▶ Task brief
For the listing beneath, state how many lines contain the string "three". Give the number by itself.
/---
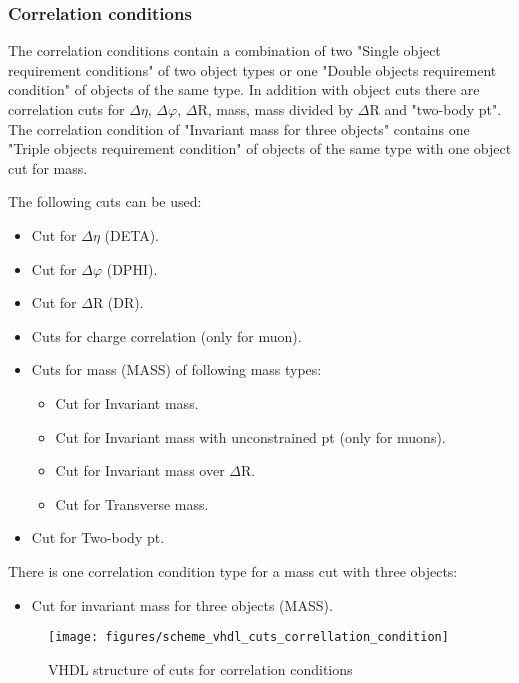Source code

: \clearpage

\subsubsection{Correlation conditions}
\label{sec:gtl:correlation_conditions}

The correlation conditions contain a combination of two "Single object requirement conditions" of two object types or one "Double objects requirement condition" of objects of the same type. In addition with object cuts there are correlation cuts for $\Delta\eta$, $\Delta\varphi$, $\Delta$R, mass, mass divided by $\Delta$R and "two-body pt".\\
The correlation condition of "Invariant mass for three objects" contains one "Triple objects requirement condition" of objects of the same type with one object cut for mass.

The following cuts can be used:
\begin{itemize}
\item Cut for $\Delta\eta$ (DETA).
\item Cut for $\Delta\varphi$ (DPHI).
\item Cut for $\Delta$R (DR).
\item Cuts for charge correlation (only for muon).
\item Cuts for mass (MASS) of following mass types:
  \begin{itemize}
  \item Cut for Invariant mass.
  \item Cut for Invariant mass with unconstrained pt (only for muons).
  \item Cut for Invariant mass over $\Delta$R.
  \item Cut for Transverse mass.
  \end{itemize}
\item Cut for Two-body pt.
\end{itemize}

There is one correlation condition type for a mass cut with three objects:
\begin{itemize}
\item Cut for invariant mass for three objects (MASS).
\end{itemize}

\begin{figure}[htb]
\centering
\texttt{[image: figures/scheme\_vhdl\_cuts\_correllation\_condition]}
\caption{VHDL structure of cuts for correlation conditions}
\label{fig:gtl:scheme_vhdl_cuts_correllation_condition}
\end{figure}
\---
/---
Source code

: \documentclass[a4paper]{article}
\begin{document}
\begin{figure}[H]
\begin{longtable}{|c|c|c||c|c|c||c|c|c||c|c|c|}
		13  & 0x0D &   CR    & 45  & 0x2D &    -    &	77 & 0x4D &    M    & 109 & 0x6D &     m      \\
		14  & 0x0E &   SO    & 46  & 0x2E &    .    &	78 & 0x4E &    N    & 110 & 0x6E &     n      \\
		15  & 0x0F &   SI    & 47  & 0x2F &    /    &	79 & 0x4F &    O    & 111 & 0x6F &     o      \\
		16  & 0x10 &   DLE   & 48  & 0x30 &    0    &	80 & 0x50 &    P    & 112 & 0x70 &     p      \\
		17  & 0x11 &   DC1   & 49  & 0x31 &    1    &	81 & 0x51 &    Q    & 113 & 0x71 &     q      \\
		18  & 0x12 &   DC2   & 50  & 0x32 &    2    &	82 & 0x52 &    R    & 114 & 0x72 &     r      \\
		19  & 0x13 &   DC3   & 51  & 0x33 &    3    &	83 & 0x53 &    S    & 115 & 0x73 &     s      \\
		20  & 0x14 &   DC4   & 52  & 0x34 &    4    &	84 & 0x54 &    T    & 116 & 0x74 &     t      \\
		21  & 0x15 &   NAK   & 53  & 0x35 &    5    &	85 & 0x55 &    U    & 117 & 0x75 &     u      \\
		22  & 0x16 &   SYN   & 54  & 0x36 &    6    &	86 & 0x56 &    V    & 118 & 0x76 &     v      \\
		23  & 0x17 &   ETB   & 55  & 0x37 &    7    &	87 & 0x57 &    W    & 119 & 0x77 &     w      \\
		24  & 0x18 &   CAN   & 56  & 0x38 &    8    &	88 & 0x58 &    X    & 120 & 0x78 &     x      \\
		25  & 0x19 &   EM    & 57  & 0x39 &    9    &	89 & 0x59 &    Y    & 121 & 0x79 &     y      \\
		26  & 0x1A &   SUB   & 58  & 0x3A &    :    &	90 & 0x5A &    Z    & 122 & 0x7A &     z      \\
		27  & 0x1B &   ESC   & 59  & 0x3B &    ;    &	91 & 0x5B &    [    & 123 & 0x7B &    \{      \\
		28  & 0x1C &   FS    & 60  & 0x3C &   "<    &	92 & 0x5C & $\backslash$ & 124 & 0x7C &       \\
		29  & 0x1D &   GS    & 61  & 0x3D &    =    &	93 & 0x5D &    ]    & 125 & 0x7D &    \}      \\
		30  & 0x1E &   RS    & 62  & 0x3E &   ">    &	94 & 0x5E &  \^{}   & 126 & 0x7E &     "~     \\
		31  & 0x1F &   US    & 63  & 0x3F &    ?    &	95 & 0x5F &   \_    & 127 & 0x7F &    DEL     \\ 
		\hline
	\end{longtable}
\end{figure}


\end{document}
\---
▶ Output of the exercise
3